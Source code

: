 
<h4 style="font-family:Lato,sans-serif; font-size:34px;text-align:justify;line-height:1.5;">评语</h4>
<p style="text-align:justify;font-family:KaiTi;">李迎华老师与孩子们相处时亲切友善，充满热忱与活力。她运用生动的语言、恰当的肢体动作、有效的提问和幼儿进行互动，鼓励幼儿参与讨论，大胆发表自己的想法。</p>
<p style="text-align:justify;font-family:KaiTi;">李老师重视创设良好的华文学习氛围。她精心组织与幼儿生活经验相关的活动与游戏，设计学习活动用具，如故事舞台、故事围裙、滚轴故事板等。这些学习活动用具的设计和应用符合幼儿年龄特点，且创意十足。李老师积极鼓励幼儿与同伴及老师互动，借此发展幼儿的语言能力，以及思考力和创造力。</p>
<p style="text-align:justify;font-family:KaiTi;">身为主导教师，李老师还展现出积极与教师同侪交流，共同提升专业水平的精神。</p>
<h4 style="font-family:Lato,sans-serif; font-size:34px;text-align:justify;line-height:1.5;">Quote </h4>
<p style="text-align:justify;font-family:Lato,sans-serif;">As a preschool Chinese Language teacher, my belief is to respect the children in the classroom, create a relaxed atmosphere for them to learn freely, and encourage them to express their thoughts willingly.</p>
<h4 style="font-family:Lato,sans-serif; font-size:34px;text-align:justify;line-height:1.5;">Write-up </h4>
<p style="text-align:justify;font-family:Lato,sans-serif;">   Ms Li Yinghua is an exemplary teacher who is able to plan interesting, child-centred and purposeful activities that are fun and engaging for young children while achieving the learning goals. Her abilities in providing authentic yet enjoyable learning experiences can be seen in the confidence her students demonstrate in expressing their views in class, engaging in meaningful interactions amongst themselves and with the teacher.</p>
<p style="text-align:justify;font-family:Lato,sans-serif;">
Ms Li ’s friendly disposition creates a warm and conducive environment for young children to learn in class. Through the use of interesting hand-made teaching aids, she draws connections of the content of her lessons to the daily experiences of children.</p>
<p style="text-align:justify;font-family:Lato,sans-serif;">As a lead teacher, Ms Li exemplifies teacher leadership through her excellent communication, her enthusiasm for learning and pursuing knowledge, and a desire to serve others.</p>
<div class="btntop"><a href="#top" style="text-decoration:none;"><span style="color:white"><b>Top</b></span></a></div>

### [Task brief]
Using the entries above, find all lines with "size". Copy them.

### [Output below]
<h4 style="font-family:Lato,sans-serif; font-size:34px;text-align:justify;line-height:1.5;">评语</h4>
<h4 style="font-family:Lato,sans-serif; font-size:34px;text-align:justify;line-height:1.5;">Quote </h4>
<h4 style="font-family:Lato,sans-serif; font-size:34px;text-align:justify;line-height:1.5;">Write-up </h4>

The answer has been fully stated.